● WORK INSTRUCTION
What follows is a listing. Write it all out exactly.

*****

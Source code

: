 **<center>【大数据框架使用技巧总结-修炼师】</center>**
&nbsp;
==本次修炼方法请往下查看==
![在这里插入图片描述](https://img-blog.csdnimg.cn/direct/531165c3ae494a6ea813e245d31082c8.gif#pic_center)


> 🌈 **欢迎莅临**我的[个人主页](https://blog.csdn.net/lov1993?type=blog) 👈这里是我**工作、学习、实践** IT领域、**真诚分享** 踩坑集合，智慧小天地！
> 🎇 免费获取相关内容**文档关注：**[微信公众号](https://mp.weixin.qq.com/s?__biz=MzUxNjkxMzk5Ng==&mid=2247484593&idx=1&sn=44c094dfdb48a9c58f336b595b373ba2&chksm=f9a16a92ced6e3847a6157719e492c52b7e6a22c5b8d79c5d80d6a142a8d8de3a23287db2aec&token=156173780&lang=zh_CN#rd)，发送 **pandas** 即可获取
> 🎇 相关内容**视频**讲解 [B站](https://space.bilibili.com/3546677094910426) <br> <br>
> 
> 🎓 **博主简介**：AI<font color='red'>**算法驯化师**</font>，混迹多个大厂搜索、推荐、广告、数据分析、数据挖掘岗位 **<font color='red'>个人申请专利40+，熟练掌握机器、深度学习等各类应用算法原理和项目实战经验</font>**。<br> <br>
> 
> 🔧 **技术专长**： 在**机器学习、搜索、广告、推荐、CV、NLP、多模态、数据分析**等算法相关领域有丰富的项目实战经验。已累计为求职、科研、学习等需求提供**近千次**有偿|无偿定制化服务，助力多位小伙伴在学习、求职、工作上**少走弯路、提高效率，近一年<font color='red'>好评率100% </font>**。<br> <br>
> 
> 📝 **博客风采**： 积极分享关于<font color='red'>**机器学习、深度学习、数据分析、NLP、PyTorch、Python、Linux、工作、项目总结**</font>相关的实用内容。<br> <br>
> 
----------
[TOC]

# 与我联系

*****

● RESPONSE TO THIS EXERCISE
Source code

: **<center>【大数据框架使用技巧总结-修炼师】</center>**
&nbsp;
==本次修炼方法请往下查看==
![在这里插入图片描述](https://img-blog.csdnimg.cn/direct/531165c3ae494a6ea813e245d31082c8.gif#pic_center)


> 🌈 **欢迎莅临**我的[个人主页](https://blog.csdn.net/lov1993?type=blog) 👈这里是我**工作、学习、实践** IT领域、**真诚分享** 踩坑集合，智慧小天地！
> 🎇 免费获取相关内容**文档关注：**[微信公众号](https://mp.weixin.qq.com/s?__biz=MzUxNjkxMzk5Ng==&mid=2247484593&idx=1&sn=44c094dfdb48a9c58f336b595b373ba2&chksm=f9a16a92ced6e3847a6157719e492c52b7e6a22c5b8d79c5d80d6a142a8d8de3a23287db2aec&token=156173780&lang=zh_CN#rd)，发送 **pandas** 即可获取
> 🎇 相关内容**视频**讲解 [B站](https://space.bilibili.com/3546677094910426) <br> <br>
> 
> 🎓 **博主简介**：AI<font color='red'>**算法驯化师**</font>，混迹多个大厂搜索、推荐、广告、数据分析、数据挖掘岗位 **<font color='red'>个人申请专利40+，熟练掌握机器、深度学习等各类应用算法原理和项目实战经验</font>**。<br> <br>
> 
> 🔧 **技术专长**： 在**机器学习、搜索、广告、推荐、CV、NLP、多模态、数据分析**等算法相关领域有丰富的项目实战经验。已累计为求职、科研、学习等需求提供**近千次**有偿|无偿定制化服务，助力多位小伙伴在学习、求职、工作上**少走弯路、提高效率，近一年<font color='red'>好评率100% </font>**。<br> <br>
> 
> 📝 **博客风采**： 积极分享关于<font color='red'>**机器学习、深度学习、数据分析、NLP、PyTorch、Python、Linux、工作、项目总结**</font>相关的实用内容。<br> <br>
> 
----------
[TOC]

# 与我联系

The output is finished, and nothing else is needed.